- WHAT YOU SHOULD DO -
Your answer should show every line of the material below that includes "token".

- GIVEN RECORDS -
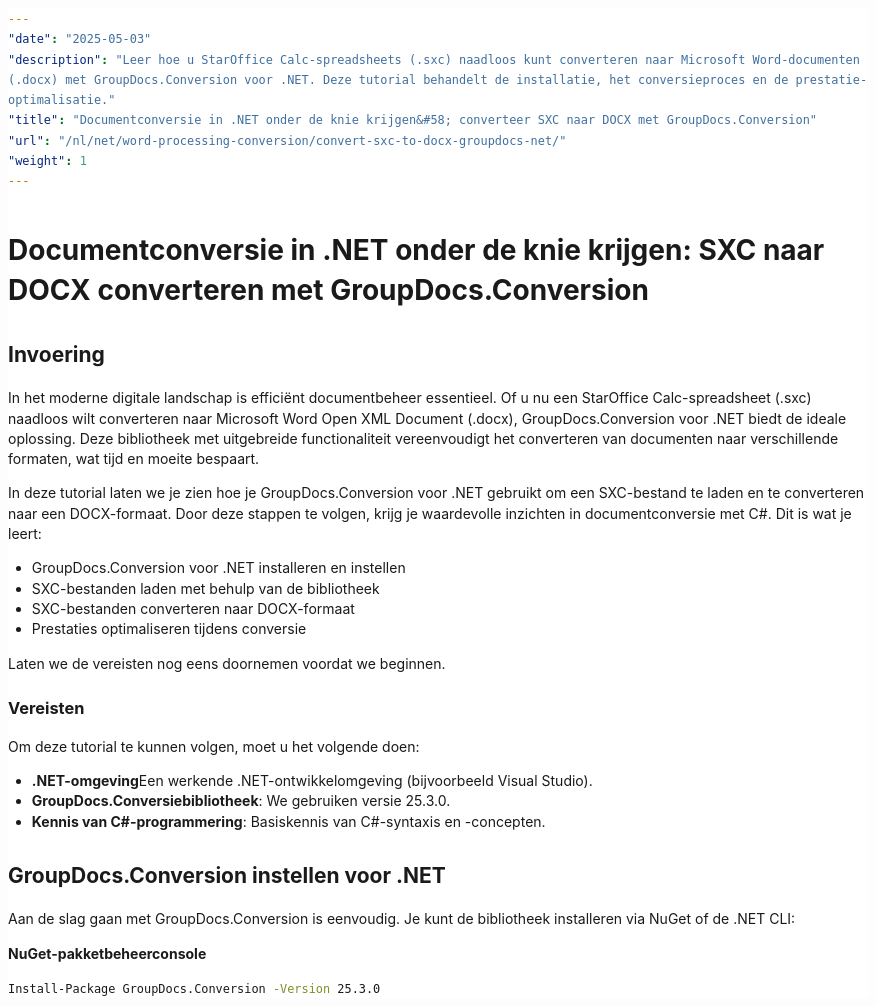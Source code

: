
 ```yaml
---
"date": "2025-05-03"
"description": "Leer hoe u StarOffice Calc-spreadsheets (.sxc) naadloos kunt converteren naar Microsoft Word-documenten (.docx) met GroupDocs.Conversion voor .NET. Deze tutorial behandelt de installatie, het conversieproces en de prestatie-optimalisatie."
"title": "Documentconversie in .NET onder de knie krijgen&#58; converteer SXC naar DOCX met GroupDocs.Conversion"
"url": "/nl/net/word-processing-conversion/convert-sxc-to-docx-groupdocs-net/"
"weight": 1
---
```


# Documentconversie in .NET onder de knie krijgen: SXC naar DOCX converteren met GroupDocs.Conversion

## Invoering

In het moderne digitale landschap is efficiënt documentbeheer essentieel. Of u nu een StarOffice Calc-spreadsheet (.sxc) naadloos wilt converteren naar Microsoft Word Open XML Document (.docx), GroupDocs.Conversion voor .NET biedt de ideale oplossing. Deze bibliotheek met uitgebreide functionaliteit vereenvoudigt het converteren van documenten naar verschillende formaten, wat tijd en moeite bespaart.

In deze tutorial laten we je zien hoe je GroupDocs.Conversion voor .NET gebruikt om een SXC-bestand te laden en te converteren naar een DOCX-formaat. Door deze stappen te volgen, krijg je waardevolle inzichten in documentconversie met C#. Dit is wat je leert:

- GroupDocs.Conversion voor .NET installeren en instellen
- SXC-bestanden laden met behulp van de bibliotheek
- SXC-bestanden converteren naar DOCX-formaat
- Prestaties optimaliseren tijdens conversie

Laten we de vereisten nog eens doornemen voordat we beginnen.

### Vereisten

Om deze tutorial te kunnen volgen, moet u het volgende doen:

- **.NET-omgeving**Een werkende .NET-ontwikkelomgeving (bijvoorbeeld Visual Studio).
- **GroupDocs.Conversiebibliotheek**: We gebruiken versie 25.3.0.
- **Kennis van C#-programmering**: Basiskennis van C#-syntaxis en -concepten.

## GroupDocs.Conversion instellen voor .NET

Aan de slag gaan met GroupDocs.Conversion is eenvoudig. Je kunt de bibliotheek installeren via NuGet of de .NET CLI:

**NuGet-pakketbeheerconsole**
```bash
Install-Package GroupDocs.Conversion -Version 25.3.0
```
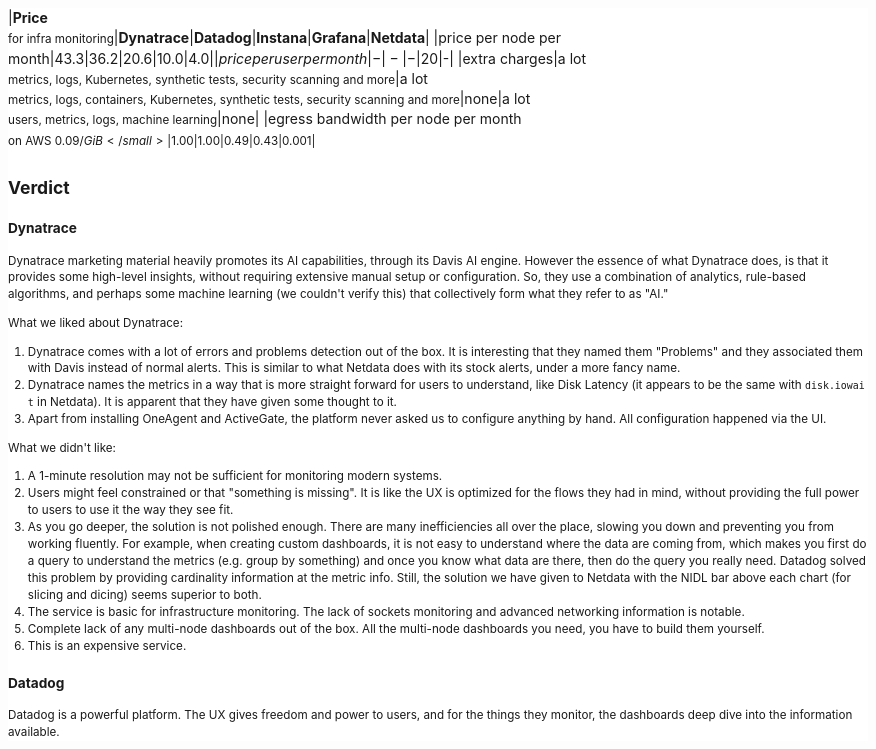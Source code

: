 |**Price**<small><br/>for infra monitoring</small>|**Dynatrace**|**Datadog**|**Instana**|**Grafana**|**Netdata**|
|price per node per month|$43.3|$36.2|$20.6|$10.0|$4.0|
|price per user per month|-|-|-|$20|-|
|extra charges|a lot<small><br/>metrics, logs, Kubernetes, synthetic tests, security scanning and more</small>|a lot<small><br/>metrics, logs, containers, Kubernetes, synthetic tests, security scanning and more</small>|none|a lot<small><br/>users, metrics, logs, machine learning</small>|none|
|egress bandwidth per node per month<small><br/>on AWS $0.09/GiB</small>|$1.00|$1.00|$0.49|$0.43|$0.001|

## Verdict

### Dynatrace

Dynatrace marketing material heavily promotes its AI capabilities, through its Davis AI engine. However the essence of what Dynatrace does, is that it provides some high-level insights, without requiring extensive manual setup or configuration. So, they use a combination of analytics, rule-based algorithms, and perhaps some machine learning (we couldn't verify this) that collectively form what they refer to as "AI."

What we liked about Dynatrace:

1. Dynatrace comes with a lot of errors and problems detection out of the box. It is interesting that they named them "Problems" and they associated them with Davis instead of normal alerts. This is similar to what Netdata does with its stock alerts, under a more fancy name.
2. Dynatrace names the metrics in a way that is more straight forward for users to understand, like Disk Latency (it appears to be the same with `disk.iowait` in Netdata). It is apparent that they have given some thought to it.
3. Apart from installing OneAgent and ActiveGate, the platform never asked us to configure anything by hand. All configuration happened via the UI.

What we didn't like:

1. A 1-minute resolution may not be sufficient for monitoring modern systems.
2. Users might feel constrained or that "something is missing". It is like the UX is optimized for the flows they had in mind, without providing the full power to users to use it the way they see fit.
3. As you go deeper, the solution is not polished enough. There are many inefficiencies all over the place, slowing you down and preventing you from working fluently. For example, when creating custom dashboards, it is not easy to understand where the data are coming from, which makes you first do a query to understand the metrics (e.g. group by something) and once you know what data are there, then do the query you really need. Datadog solved this problem by providing cardinality information at the metric info. Still, the solution we have given to Netdata with the NIDL bar above each chart (for slicing and dicing) seems superior to both.
4. The service is basic for infrastructure monitoring. The lack of sockets monitoring and advanced networking information is notable.
5. Complete lack of any multi-node dashboards out of the box. All the multi-node dashboards you need, you have to build them yourself.
6. This is an expensive service.

### Datadog

Datadog is a powerful platform. The UX gives freedom and power to users, and for the things they monitor, the dashboards deep dive into the information available.
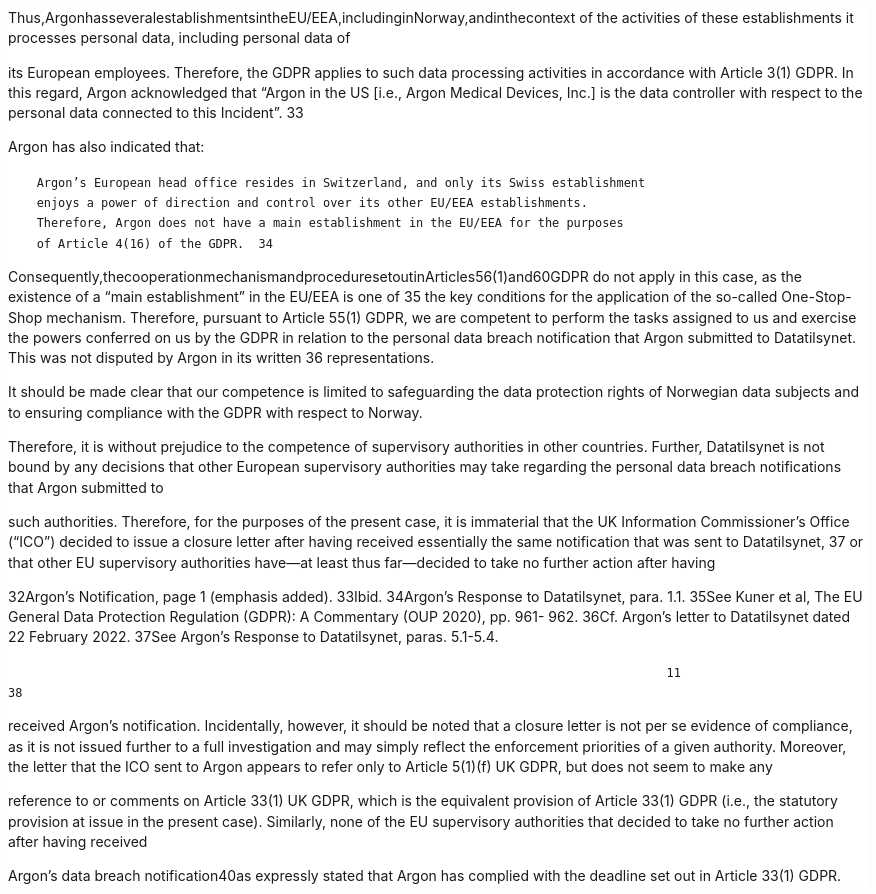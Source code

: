 Thus,ArgonhasseveralestablishmentsintheEU/EEA,includinginNorway,andinthecontext
of the activities of these establishments it processes personal data, including personal data of

its European employees. Therefore, the GDPR applies to such data processing activities in
accordance with Article 3(1) GDPR. In this regard, Argon acknowledged that “Argon in the US
\[i.e., Argon Medical Devices, Inc.\] is the data controller with respect to the personal data
connected to this Incident”. 33

Argon has also indicated that:

        Argon’s European head office resides in Switzerland, and only its Swiss establishment
        enjoys a power of direction and control over its other EU/EEA establishments.
        Therefore, Argon does not have a main establishment in the EU/EEA for the purposes
        of Article 4(16) of the GDPR.  34

Consequently,thecooperationmechanismandproceduresetoutinArticles56(1)and60GDPR
do not apply in this case, as the existence of a “main establishment” in the EU/EEA is one of
35 the key conditions for the application of the so-called One-Stop-Shop mechanism. Therefore,
pursuant to Article 55(1) GDPR, we are competent to perform the tasks assigned to us and
exercise the powers conferred on us by the GDPR in relation to the personal data breach
notification that Argon submitted to Datatilsynet. This was not disputed by Argon in its written
36 representations.

It should be made clear that our competence is limited to safeguarding the data protection rights
of Norwegian data subjects and to ensuring compliance with the GDPR with respect to Norway.

Therefore, it is without prejudice to the competence of supervisory authorities in other
countries. Further, Datatilsynet is not bound by any decisions that other European supervisory
authorities may take regarding the personal data breach notifications that Argon submitted to

such authorities. Therefore, for the purposes of the present case, it is immaterial that the UK
Information Commissioner’s Office (“ICO”) decided to issue a closure letter after having
received essentially the same notification that was sent to Datatilsynet,     37 or that other EU
supervisory authorities have—at least thus far—decided to take no further action after having

32Argon’s Notification, page 1 (emphasis added).
33Ibid.
34Argon’s Response to Datatilsynet, para. 1.1.
35See Kuner et al, The EU General Data Protection Regulation (GDPR): A Commentary (OUP 2020), pp. 961-
962. 36Cf. Argon’s letter to Datatilsynet dated 22 February 2022.
37See Argon’s Response to Datatilsynet, paras. 5.1-5.4.

                                                                                                11                               38
received Argon’s notification. Incidentally, however, it should be noted that a closure letter is
not per se evidence of compliance, as it is not issued further to a full investigation and may
simply reflect the enforcement priorities of a given authority. Moreover, the letter that the ICO
sent to Argon appears to refer only to Article 5(1)(f) UK GDPR, but does not seem to make any

reference to or comments on Article 33(1) UK GDPR, which is the equivalent provision of
Article 33(1) GDPR (i.e., the statutory provision at issue in the present case). Similarly, none
of the EU supervisory authorities that decided to take no further action after having received

Argon’s data breach notification40as expressly stated that Argon has complied with the deadline
set out in Article 33(1) GDPR.
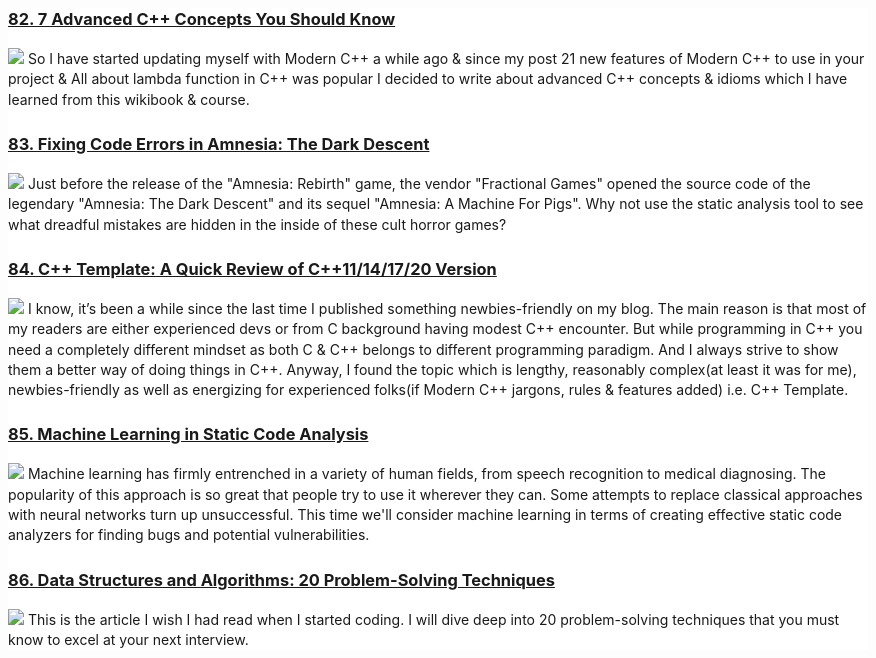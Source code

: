 ### [82. 7 Advanced C++ Concepts You Should Know](https://hackernoon.com/7-advanced-c-concepts-you-should-know-gr8k3yci)
![](https://cdn.hackernoon.com/images/wa12732ti.jpg)
So I have started updating myself with Modern C++ a while ago & since my post 21 new features of Modern C++ to use in your project & All about lambda function in C++ was popular I decided to write about advanced C++ concepts & idioms which I have learned from this wikibook & course.

### [83. Fixing Code Errors in Amnesia: The Dark Descent](https://hackernoon.com/fixing-code-errors-in-amnesia-the-dark-descent-e0363wpg)
![](https://firebasestorage.googleapis.com/v0/b/hackernoon-app.appspot.com/o/images%2FO322TA7j93fsRTTa0swmcZx6VPR2-914w3w00.jpeg?alt=media&token=f9a430fa-1b71-4061-b528-64af542573c5)
Just before the release of the "Amnesia: Rebirth" game, the vendor "Fractional Games" opened the source code of the legendary "Amnesia: The Dark Descent" and its sequel "Amnesia: A Machine For Pigs". Why not use the static analysis tool to see what dreadful mistakes are hidden in the inside of these cult horror games?

### [84. C++ Template: A Quick Review of C++11/14/17/20 Version](https://hackernoon.com/c-template-a-quick-review-of-c11141720-version-ipg3uqy)
![](https://firebasestorage.googleapis.com/v0/b/hackernoon-app.appspot.com/o/images%2FgxaG8fTrVzUm0EeycUPpXSDj69I3-fb928lr.jpeg?alt=media&token=5607b709-82f6-4332-a675-3b4d5b32e3d4)
I know, it’s been a while since the last time I published something newbies-friendly on my blog. The main reason is that most of my readers are either experienced devs or from C background having modest C++ encounter. But while programming in C++ you need a completely different mindset as both C & C++ belongs to different programming paradigm. And I always strive to show them a better way of doing things in C++. Anyway, I found the topic which is lengthy, reasonably complex(at least it was for me), newbies-friendly as well as energizing for experienced folks(if Modern C++ jargons, rules & features added) i.e. C++ Template. 

### [85. Machine Learning in Static Code Analysis](https://hackernoon.com/machine-learning-in-static-code-analysis-0t293w3p)
![](https://firebasestorage.googleapis.com/v0/b/hackernoon-app.appspot.com/o/images%2FO322TA7j93fsRTTa0swmcZx6VPR2-3dd3wte.jpeg?alt=media&token=49cfbb0b-ae85-49e2-9bc1-35b8413bc09b)
Machine learning has firmly entrenched in a variety of human fields, from speech recognition to medical diagnosing. The popularity of this approach is so great that people try to use it wherever they can. Some attempts to replace classical approaches with neural networks turn up unsuccessful. This time we'll consider machine learning in terms of creating effective static code analyzers for finding bugs and potential vulnerabilities.

### [86. Data Structures and Algorithms: 20 Problem-Solving Techniques](https://hackernoon.com/data-structures-and-algorithms-20-problem-solving-techniques-qz1q3z1o)
![](https://firebasestorage.googleapis.com/v0/b/hackernoon-app.appspot.com/o/images%2FbLQVnaI0nBYjqbryLYHp5mD7BWj1-yli03zn9.png?alt=media&token=c5762d76-9a00-48b1-a0b7-75b3d9256209)
This is the article I wish I had read when I started coding. I will dive deep into 20 problem-solving techniques that you must know to excel at your next interview. 

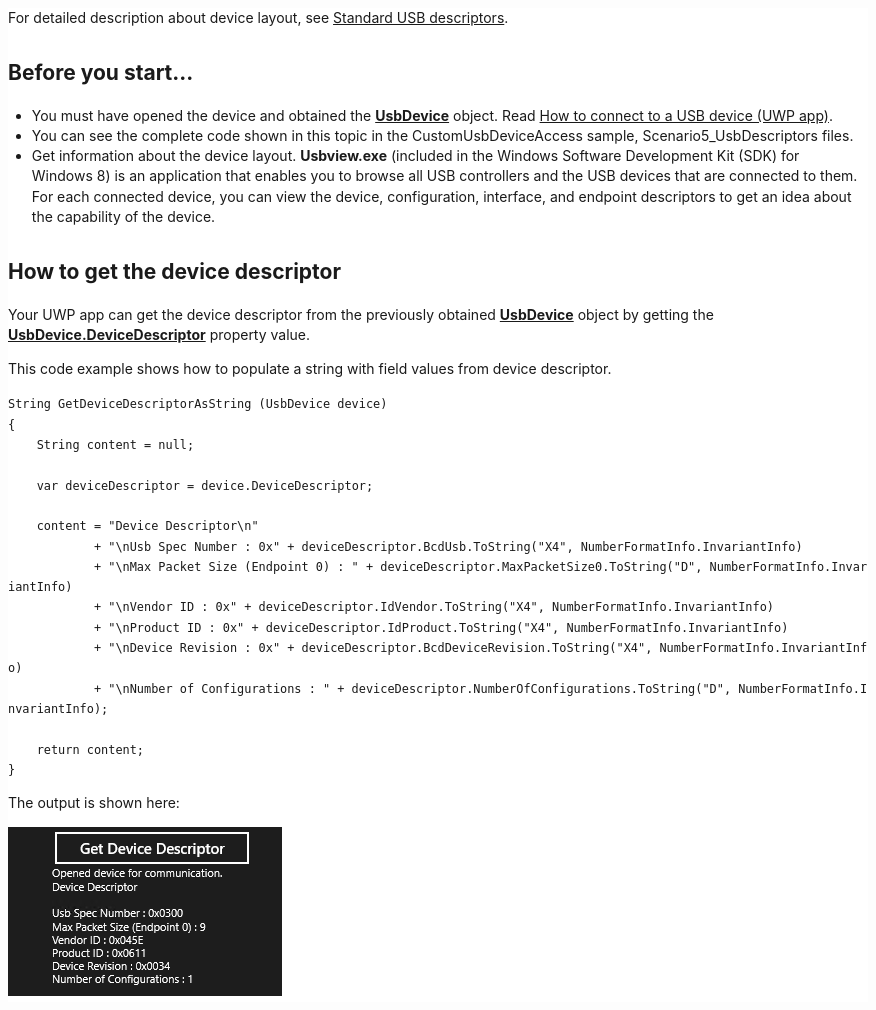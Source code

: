 For detailed description about device layout, see [Standard USB descriptors](standard-usb-descriptors.md).

## Before you start...


-   You must have opened the device and obtained the [**UsbDevice**](https://msdn.microsoft.com/library/windows/apps/dn263883) object. Read [How to connect to a USB device (UWP app)](how-to-connect-to-a-usb-device--uwp-app-.md).
-   You can see the complete code shown in this topic in the CustomUsbDeviceAccess sample, Scenario5\_UsbDescriptors files.
-   Get information about the device layout. **Usbview.exe** (included in the Windows Software Development Kit (SDK) for Windows 8) is an application that enables you to browse all USB controllers and the USB devices that are connected to them. For each connected device, you can view the device, configuration, interface, and endpoint descriptors to get an idea about the capability of the device.

## How to get the device descriptor


Your UWP app can get the device descriptor from the previously obtained [**UsbDevice**](https://msdn.microsoft.com/library/windows/apps/dn263883) object by getting the [**UsbDevice.DeviceDescriptor**](https://msdn.microsoft.com/library/windows/apps/dn264002) property value.

This code example shows how to populate a string with field values from device descriptor.

```CSharp
String GetDeviceDescriptorAsString (UsbDevice device)
{
    String content = null;

    var deviceDescriptor = device.DeviceDescriptor;

    content = "Device Descriptor\n"
            + "\nUsb Spec Number : 0x" + deviceDescriptor.BcdUsb.ToString("X4", NumberFormatInfo.InvariantInfo)
            + "\nMax Packet Size (Endpoint 0) : " + deviceDescriptor.MaxPacketSize0.ToString("D", NumberFormatInfo.InvariantInfo)
            + "\nVendor ID : 0x" + deviceDescriptor.IdVendor.ToString("X4", NumberFormatInfo.InvariantInfo)
            + "\nProduct ID : 0x" + deviceDescriptor.IdProduct.ToString("X4", NumberFormatInfo.InvariantInfo)
            + "\nDevice Revision : 0x" + deviceDescriptor.BcdDeviceRevision.ToString("X4", NumberFormatInfo.InvariantInfo)
            + "\nNumber of Configurations : " + deviceDescriptor.NumberOfConfigurations.ToString("D", NumberFormatInfo.InvariantInfo);
    
    return content;
}
```

The output is shown here:

![usb device descriptor](images/device-descriptors-app.png)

- FINAL ANSWER -
![](https://firebasestorage.googleapis.com/v0/b/hackernoon-app.appspot.com/o/images%2FO322TA7j93fsRTTa0swmcZx6VPR2-914w3w00.jpeg?alt=media&token=f9a430fa-1b71-4061-b528-64af542573c5)
![](https://firebasestorage.googleapis.com/v0/b/hackernoon-app.appspot.com/o/images%2FgxaG8fTrVzUm0EeycUPpXSDj69I3-fb928lr.jpeg?alt=media&token=5607b709-82f6-4332-a675-3b4d5b32e3d4)
![](https://firebasestorage.googleapis.com/v0/b/hackernoon-app.appspot.com/o/images%2FO322TA7j93fsRTTa0swmcZx6VPR2-3dd3wte.jpeg?alt=media&token=49cfbb0b-ae85-49e2-9bc1-35b8413bc09b)
![](https://firebasestorage.googleapis.com/v0/b/hackernoon-app.appspot.com/o/images%2FbLQVnaI0nBYjqbryLYHp5mD7BWj1-yli03zn9.png?alt=media&token=c5762d76-9a00-48b1-a0b7-75b3d9256209)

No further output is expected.